How will the information be correlated? All SIMs gather information from the sources within the network. Some will gather information from external sources as well, ranging from public threat identification services to proprietary correlation networks. Beyond eliminating the need for your security engineer to open 93 windows on his or her workstation just to keep up with log files, a SIM, to a great extent, adds value with its capability of finding patterns in network traffic. This activity requires two primary traits: the capability of gathering data from a various places and the intelligence to turn all that data into meaningful information. Both are critical. Just as the SIM must draw information from all of the important components of your network, the correlation data must come from sources you trust.
How are reports generated? It's one thing to be notified that unauthorized activities are happening on the network. It's another thing entirely to convince less security-savvy network management to do anything about it. You want your SIM to be capable of generating reports to support your call for action -- and to generate them quickly. If the product comes with prepackaged reports that you can modify to provide the information specific to your organization and incident, then you're way ahead of the game.
Prepackaged reports are critically important time-savers when it comes to regulatory-compliance audits. If you know the format your auditing agency requires, then by all means ask whether those reports are included with your candidate SIM. Regulatory compliance audit reports could, by themselves, justify the purchase of a SIM system.
How can you look at highlighted incidents?
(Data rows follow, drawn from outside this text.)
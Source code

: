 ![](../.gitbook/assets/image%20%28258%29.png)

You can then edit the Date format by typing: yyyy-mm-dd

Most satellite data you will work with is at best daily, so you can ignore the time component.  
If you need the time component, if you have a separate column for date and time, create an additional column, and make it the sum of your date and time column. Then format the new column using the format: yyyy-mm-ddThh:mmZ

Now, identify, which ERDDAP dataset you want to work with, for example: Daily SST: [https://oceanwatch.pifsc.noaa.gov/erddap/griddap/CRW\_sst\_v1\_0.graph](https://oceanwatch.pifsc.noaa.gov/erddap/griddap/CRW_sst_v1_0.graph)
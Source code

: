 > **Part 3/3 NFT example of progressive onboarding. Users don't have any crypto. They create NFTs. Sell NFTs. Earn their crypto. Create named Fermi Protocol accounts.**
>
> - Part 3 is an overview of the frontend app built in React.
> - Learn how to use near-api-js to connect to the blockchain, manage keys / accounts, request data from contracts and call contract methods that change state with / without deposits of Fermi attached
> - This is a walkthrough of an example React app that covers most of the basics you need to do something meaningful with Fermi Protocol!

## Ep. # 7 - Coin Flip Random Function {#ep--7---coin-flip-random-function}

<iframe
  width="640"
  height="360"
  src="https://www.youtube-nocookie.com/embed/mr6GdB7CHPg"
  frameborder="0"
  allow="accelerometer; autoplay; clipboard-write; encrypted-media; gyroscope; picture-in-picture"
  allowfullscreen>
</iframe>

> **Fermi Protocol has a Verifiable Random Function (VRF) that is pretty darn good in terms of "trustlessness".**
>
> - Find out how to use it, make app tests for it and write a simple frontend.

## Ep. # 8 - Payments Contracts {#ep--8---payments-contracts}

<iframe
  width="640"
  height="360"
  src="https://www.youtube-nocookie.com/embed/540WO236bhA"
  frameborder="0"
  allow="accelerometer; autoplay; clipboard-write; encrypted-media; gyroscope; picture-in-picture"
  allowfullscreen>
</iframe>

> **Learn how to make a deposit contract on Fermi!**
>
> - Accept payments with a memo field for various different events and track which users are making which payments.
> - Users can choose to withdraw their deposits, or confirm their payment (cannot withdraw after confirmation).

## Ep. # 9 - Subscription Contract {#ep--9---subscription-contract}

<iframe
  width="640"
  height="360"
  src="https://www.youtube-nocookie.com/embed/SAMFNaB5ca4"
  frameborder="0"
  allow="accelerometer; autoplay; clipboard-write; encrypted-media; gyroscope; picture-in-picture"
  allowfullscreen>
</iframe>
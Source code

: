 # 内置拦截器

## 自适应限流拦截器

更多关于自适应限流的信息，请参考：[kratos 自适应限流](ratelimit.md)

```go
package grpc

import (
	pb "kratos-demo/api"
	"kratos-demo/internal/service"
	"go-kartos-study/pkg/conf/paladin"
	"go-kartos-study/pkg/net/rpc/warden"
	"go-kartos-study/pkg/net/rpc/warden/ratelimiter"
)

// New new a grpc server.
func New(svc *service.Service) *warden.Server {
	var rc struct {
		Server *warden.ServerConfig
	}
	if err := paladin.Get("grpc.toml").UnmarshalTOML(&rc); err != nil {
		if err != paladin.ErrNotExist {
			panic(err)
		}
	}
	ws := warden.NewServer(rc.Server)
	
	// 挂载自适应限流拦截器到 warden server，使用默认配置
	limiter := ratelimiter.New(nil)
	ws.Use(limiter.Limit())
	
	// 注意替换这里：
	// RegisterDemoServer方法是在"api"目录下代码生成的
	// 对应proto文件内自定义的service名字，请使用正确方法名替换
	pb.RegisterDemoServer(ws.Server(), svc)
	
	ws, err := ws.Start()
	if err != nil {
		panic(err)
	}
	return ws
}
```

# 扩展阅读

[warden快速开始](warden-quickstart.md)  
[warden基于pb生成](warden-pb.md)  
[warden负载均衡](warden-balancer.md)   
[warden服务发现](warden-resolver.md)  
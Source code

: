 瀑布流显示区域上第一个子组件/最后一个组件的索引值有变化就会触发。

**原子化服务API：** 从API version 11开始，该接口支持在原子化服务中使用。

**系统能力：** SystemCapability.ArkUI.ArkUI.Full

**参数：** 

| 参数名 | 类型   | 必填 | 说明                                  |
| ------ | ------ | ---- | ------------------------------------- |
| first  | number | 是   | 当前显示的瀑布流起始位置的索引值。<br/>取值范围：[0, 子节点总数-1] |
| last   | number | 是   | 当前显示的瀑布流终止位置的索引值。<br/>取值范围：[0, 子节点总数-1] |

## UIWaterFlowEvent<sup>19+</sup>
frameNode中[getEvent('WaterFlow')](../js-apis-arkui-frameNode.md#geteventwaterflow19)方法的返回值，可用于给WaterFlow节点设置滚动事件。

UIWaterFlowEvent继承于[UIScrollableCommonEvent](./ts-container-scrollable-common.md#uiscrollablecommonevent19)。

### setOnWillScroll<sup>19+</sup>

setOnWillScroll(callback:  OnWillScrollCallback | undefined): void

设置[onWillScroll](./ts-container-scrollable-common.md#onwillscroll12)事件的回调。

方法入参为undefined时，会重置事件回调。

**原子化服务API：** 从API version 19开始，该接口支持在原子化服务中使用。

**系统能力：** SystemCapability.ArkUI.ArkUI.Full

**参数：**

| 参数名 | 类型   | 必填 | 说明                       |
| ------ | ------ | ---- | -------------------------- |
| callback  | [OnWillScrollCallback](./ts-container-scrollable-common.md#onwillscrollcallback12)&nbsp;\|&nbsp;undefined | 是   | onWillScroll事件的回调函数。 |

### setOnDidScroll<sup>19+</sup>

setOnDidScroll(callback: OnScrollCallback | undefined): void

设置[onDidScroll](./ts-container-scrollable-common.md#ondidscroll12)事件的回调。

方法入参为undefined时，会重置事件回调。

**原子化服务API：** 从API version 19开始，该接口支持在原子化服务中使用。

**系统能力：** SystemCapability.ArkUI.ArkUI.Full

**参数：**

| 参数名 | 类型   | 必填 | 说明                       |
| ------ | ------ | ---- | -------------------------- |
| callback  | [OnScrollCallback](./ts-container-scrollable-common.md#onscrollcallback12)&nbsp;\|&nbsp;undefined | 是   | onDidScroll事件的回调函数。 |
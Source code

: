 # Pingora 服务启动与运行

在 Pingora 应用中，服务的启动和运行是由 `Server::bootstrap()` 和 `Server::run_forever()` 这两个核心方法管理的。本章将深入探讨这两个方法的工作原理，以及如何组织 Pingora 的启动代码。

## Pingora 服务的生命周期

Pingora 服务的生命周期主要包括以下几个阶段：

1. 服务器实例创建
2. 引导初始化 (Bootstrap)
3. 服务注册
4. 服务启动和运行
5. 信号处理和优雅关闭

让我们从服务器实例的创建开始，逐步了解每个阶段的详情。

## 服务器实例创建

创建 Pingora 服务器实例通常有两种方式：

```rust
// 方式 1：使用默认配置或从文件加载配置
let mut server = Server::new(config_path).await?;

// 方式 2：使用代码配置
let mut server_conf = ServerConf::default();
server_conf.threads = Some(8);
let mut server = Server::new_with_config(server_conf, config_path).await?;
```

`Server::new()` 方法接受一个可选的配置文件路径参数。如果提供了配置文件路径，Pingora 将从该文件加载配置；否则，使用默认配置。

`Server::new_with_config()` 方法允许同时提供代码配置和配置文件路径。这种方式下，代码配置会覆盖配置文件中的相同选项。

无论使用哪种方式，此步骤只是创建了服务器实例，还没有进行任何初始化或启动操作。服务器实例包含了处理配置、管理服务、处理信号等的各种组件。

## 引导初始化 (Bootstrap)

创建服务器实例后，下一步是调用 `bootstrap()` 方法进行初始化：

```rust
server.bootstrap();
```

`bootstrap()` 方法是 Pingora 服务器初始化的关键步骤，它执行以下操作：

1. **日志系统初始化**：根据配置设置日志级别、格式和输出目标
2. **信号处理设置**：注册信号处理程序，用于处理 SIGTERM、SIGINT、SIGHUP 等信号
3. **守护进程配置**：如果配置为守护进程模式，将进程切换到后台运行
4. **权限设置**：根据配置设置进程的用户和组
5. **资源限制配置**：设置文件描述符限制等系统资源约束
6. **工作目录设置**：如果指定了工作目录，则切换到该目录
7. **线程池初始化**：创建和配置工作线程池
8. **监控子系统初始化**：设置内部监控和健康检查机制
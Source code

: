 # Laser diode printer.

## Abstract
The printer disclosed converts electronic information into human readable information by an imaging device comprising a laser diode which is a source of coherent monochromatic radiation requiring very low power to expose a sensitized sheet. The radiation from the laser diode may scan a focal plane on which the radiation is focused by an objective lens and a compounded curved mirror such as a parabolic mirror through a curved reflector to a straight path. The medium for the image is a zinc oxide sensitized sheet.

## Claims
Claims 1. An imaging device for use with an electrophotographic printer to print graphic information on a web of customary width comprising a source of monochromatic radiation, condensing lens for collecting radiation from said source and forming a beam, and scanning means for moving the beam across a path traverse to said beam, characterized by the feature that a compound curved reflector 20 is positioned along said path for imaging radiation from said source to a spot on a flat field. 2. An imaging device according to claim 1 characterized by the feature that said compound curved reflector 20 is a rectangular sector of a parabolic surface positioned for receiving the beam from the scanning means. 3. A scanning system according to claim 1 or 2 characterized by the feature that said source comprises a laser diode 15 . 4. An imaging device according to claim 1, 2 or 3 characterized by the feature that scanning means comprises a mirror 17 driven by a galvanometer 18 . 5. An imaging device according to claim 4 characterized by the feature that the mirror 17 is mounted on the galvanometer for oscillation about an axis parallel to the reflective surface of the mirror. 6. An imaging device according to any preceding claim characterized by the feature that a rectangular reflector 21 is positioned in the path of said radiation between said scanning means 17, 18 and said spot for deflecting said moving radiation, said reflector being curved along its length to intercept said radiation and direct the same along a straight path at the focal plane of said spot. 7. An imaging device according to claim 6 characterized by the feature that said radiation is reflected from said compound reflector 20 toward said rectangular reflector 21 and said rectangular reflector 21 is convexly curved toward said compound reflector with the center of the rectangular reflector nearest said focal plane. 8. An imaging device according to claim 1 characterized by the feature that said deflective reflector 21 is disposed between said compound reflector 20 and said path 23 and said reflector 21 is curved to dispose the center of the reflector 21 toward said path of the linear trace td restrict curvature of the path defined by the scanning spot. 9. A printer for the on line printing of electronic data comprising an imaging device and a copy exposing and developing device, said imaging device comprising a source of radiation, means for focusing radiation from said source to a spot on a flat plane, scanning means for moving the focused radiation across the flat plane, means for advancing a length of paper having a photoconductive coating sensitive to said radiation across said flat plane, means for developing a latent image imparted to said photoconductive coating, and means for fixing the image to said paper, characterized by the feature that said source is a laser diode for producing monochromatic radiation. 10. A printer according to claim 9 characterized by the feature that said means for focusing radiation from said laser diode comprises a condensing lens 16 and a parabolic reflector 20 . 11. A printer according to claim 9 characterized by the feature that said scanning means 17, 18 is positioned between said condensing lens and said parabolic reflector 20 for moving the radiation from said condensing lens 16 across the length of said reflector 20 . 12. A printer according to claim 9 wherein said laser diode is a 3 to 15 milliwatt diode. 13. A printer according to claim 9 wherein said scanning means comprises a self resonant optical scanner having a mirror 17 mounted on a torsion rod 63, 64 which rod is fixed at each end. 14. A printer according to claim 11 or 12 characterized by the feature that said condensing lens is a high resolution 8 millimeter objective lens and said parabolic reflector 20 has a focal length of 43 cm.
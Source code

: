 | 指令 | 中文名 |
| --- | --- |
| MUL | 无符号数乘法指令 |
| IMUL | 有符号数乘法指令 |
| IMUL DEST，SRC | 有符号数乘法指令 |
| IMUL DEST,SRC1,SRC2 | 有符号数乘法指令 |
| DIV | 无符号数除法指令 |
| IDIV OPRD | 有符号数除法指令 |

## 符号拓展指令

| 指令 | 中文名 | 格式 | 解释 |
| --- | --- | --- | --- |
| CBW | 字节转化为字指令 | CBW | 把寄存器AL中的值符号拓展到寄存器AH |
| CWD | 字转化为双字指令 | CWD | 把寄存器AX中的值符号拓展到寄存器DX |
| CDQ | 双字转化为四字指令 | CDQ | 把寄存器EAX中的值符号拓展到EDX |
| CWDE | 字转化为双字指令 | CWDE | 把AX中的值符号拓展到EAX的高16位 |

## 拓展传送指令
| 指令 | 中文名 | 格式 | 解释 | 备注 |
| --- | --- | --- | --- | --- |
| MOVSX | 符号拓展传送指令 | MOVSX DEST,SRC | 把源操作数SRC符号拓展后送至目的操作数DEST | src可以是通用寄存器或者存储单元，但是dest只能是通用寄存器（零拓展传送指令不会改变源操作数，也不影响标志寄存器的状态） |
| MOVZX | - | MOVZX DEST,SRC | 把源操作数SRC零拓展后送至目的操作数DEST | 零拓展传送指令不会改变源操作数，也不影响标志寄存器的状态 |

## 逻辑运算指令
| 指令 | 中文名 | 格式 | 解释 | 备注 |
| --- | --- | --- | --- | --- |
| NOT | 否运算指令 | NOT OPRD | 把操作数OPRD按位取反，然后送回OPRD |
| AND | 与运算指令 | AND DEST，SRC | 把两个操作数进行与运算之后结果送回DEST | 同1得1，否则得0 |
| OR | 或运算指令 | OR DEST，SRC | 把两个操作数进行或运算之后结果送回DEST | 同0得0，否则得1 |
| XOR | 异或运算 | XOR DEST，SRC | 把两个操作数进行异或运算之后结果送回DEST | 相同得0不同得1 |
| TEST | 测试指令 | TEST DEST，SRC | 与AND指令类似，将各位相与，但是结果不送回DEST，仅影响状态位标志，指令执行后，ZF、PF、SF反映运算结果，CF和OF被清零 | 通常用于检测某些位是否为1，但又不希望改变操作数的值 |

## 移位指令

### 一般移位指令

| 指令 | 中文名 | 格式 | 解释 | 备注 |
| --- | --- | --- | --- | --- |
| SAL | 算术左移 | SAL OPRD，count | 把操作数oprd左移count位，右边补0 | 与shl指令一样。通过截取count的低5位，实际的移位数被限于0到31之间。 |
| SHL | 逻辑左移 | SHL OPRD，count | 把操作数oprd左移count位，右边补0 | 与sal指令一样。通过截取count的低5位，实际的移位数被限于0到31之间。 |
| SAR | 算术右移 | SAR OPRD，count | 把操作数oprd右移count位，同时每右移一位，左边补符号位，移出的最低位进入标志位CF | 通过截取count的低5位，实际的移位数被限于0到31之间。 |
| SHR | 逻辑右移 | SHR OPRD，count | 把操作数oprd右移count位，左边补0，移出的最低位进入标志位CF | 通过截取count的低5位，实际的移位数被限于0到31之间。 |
Reports are important in many situations, but for day-to-day security analysis, you'll spend much more time interacting with a security dashboard. A clean, well-organized dashboard and the ability to drill into reported incidents by time, severity, and type will mean the difference between productivity and frustration. How easily can you highlight a particular time period and analyze traffic by the criteria that you specify? How easy does the correlation engine within the client make it to look for patterns within a specified time? Is it effortless or difficult to look at traffic or interactions between specific addresses or types of clients?
With just about any product, you'll want a dashboard that has an initial set of analysis screens that get you started in a meaningful way. You'll also want something with easily customized screens and automated analysis runs to meet your needs.